On the barley front, harvest has been delayed by persistent rains, and progress sits 18 percentage points behind the same week in 2020. Like wheat, yields have surprised to the upside once the harvest moved out of the drought-ravaged northern cropping areas. While the average yield is expected to be lower than last year, a higher planted area sees BAGE forecasting a 4.6Mt barley crop, with a strong upward bias.
Argentina’s huge summer-crop planting program is well advanced. According to last Thursday’s BAGE crop update, 47.7pc of the intended corn area has been planted up to December 15, against 55pc in the same week last year. The corn crop is generally planted in two phases with a break in November, so the crop avoids flowering in the peak of summer. Around 64pc of the early crop was planted before the break, but only 32.9pc of the late crop had been planted by mid-December, well behind last year’s pace of 47pc.

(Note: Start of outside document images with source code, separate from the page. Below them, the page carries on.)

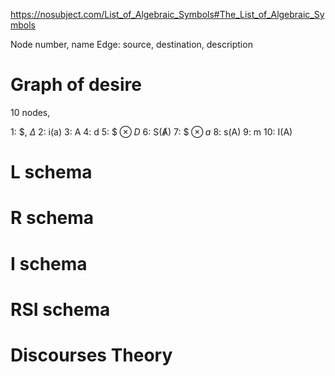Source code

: https://nosubject.com/List_of_Algebraic_Symbols#The_List_of_Algebraic_Symbols

Node number, name
Edge: source, destination, description

# Graph of desire
10 nodes, 

1: $, $\Delta$
2: i(a)
3: A
4: d
5: $\$ \otimes D$ 
6: S(Ⱥ)
7: $\$ \otimes a$ 
8: s(A)
9: m
10: I(A)




# L schema
# R schema
# I schema

# RSI schema

# Discourses Theory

The delayed planting raises production concerns as it places greater emphasis on rainfall in the January-to-March period in a season where La Niña is building. There is concern that the summer rains may not return until mid to late March, which would be disastrous for production and export income for the world’s second-biggest corn exporter. That said, BAGE only lowered the corn ratings two percentage points to 83pc good to excellent, and left its production estimate unchanged at a record 57Mt off 7.3Mha. The current USDA forecast is 54.5Mt.
Planting of the soybean crop is progressing well, with 64.7pc completed up to Wednesday of last week, but it still lags last year’s pace of 67.8pc. The crop is rated 87pc good to excellent, up from 75pc a week earlier, and close to double the 48pc rating in the same week last year.
At this point in the season, 90pc of the crop has an optimal soil-moisture profile, down two percentage points week on week, but significantly better than the 65pc recorded on December 15 last year. While the soybean crop is more advanced than corn, its sensitivity to a prolonged La Niña event is just as significant.
BAGE may have left its production estimate unchanged in last week’s update at 44Mt, but the downside risk is growing with every week of planting delays and below-average rainfall. The latest USDA production forecast is 49.5Mt.
On Friday of last week, the Argentine Government announced a cap on the volume of corn and wheat exports in the 2021-22 export year in a fresh bid by the Peronist government to head off domestic grain
shortages and quell extremely high food inflation.
At this early stage, corn exports will be limited to 41.6Mt, while wheat exports will be restricted to 12.5Mt.
However, these numbers seem quite conservative considering a record wheat crop is currently being harvested, and a record corn crop is in the making, La Niña permitting.
Last season’s registered exports were 39.8Mt and 11.2Mt for corn and wheat respectively from national production of 52.5Mt and 17Mt. As of December 15, grain exporters had registered 15.5Mt of corn and 9.1Mt of wheat for shipment in the 2021-22 marketing year.
The agricultural sector is the engine room of Argentina’s economy and is the key source of badly needed foreign exchange reserves, especially United States dollars. Last week’s statement by President Alberto Fernández comes just one week after the government announced the relaxation of extremely controversial limits on beef exports, imposed earlier in 2021. This latest measure will certainly not be welcomed and adds to the tense relationship Argentine farmers have shared with the Fernández administration since it was elected in late 2019.
While government intervention in grain and beef markets is common in Argentina and may work in the short term, history shows that such restrictions imposed over a longer period tend to discourage production, leading to domestic supply shortages and higher prices for agricultural produce.